2) Well distributed across the space of 32 bit integers for the given distribution of inputs. The worse the distribution across the ints, the more like a naive linear lookup the hash table is going to be.
So, how would you make a hash algorithm for arbitrary value types given those two conflicting goals? Any time you spend on a complex hash algorithm that guarantees good distribution is time poorly spent.

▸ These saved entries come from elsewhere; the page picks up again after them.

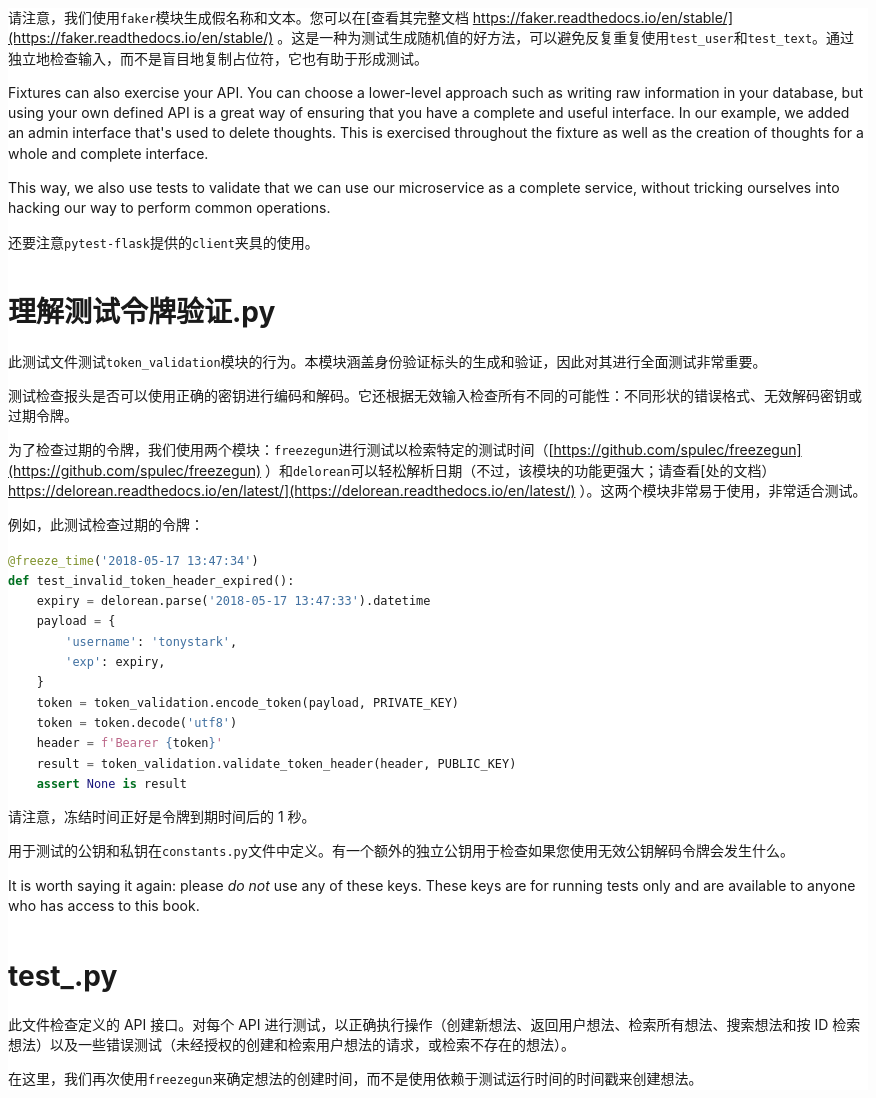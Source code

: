请注意，我们使用`faker`模块生成假名称和文本。您可以在[查看其完整文档 https://faker.readthedocs.io/en/stable/](https://faker.readthedocs.io/en/stable/) 。这是一种为测试生成随机值的好方法，可以避免反复重复使用`test_user`和`test_text`。通过独立地检查输入，而不是盲目地复制占位符，它也有助于形成测试。

Fixtures can also exercise your API. You can choose a lower-level approach such as writing raw information in your database, but using your own defined API is a great way of ensuring that you have a complete and useful interface. In our example, we added an admin interface that's used to delete thoughts. This is exercised throughout the fixture as well as the creation of thoughts for a whole and complete interface.

This way, we also use tests to validate that we can use our microservice as a complete service, without tricking ourselves into hacking our way to perform common operations.

还要注意`pytest-flask`提供的`client`夹具的使用。

# 理解测试令牌验证.py

此测试文件测试`token_validation`模块的行为。本模块涵盖身份验证标头的生成和验证，因此对其进行全面测试非常重要。

测试检查报头是否可以使用正确的密钥进行编码和解码。它还根据无效输入检查所有不同的可能性：不同形状的错误格式、无效解码密钥或过期令牌。

为了检查过期的令牌，我们使用两个模块：`freezegun`进行测试以检索特定的测试时间（[https://github.com/spulec/freezegun](https://github.com/spulec/freezegun) ）和`delorean`可以轻松解析日期（不过，该模块的功能更强大；请查看[处的文档）https://delorean.readthedocs.io/en/latest/](https://delorean.readthedocs.io/en/latest/) ）。这两个模块非常易于使用，非常适合测试。

例如，此测试检查过期的令牌：

```py
@freeze_time('2018-05-17 13:47:34')
def test_invalid_token_header_expired():
    expiry = delorean.parse('2018-05-17 13:47:33').datetime
    payload = {
        'username': 'tonystark',
        'exp': expiry,
    }
    token = token_validation.encode_token(payload, PRIVATE_KEY)
    token = token.decode('utf8')
    header = f'Bearer {token}'
    result = token_validation.validate_token_header(header, PUBLIC_KEY)
    assert None is result
```

请注意，冻结时间正好是令牌到期时间后的 1 秒。

用于测试的公钥和私钥在`constants.py`文件中定义。有一个额外的独立公钥用于检查如果您使用无效公钥解码令牌会发生什么。

It is worth saying it again: please *do not* use any of these keys. These keys are for running tests only and are available to anyone who has access to this book.

# test_.py

此文件检查定义的 API 接口。对每个 API 进行测试，以正确执行操作（创建新想法、返回用户想法、检索所有想法、搜索想法和按 ID 检索想法）以及一些错误测试（未经授权的创建和检索用户想法的请求，或检索不存在的想法）。

在这里，我们再次使用`freezegun`来确定想法的创建时间，而不是使用依赖于测试运行时间的时间戳来创建想法。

A common suggestion is "hash all of the fields and then XOR together the resulting hash codes". But that is begging the question; XORing two 32 bit ints only gives good distribution when the inputs themselves are extremely well-distributed and not related to each other, and that is an unlikely scenario:
// (Updated example based on good comment!)
struct Control
{
string name;
int x;
int y;
}
What is the likelihood that x and y are well-distributed over the entire range of 32 bit integers? Very low. Odds are much better that they are both small and close to each other, in which case xoring their hash codes together makes things worse, not better. xoring together integers that are close to each other zeros out most of the bits.
Furthermore, this is O(n) in the number of fields! A value type with a lot of small fields would take a comparatively long time to compute the hash code.
Basically the situation we're in here is that the user didn't provide a hash code implementation themselves; either they don't care, or they don't expect this type to ever be used as a key in a hash table. Given that you have no semantic information whatsoever about the type, what's the best thing to do? The best thing to do is whatever is fast and gives good results most of the time.
Most of the time, two struct instances that differ will differ in most of their fields, not just one of their fields, so just picking one of them and hoping that it's the one that differs seems reasonable.
Most of the time, two struct instances that differ will have some redundancy in their fields, so combining the hash values of many fields together is likely to decrease, not increase, the entropy in the hash value, even as it consumes the time that the hash algorithm is designed to save.
Compare this with the design of anonymous types in C#. With anonymous types we do know that it is highly likely that the type is being used as a key to a table. We do know that it is highly likely that there will be redundancy across instances of anonymous types (because they are results of a cartesian product or other join). And therefore we do combine the hash codes of all of the fields into one hash code. If that gives you bad performance due to the excess number of hash codes being computed, you are free to use a custom nominal type rather than the anonymous type.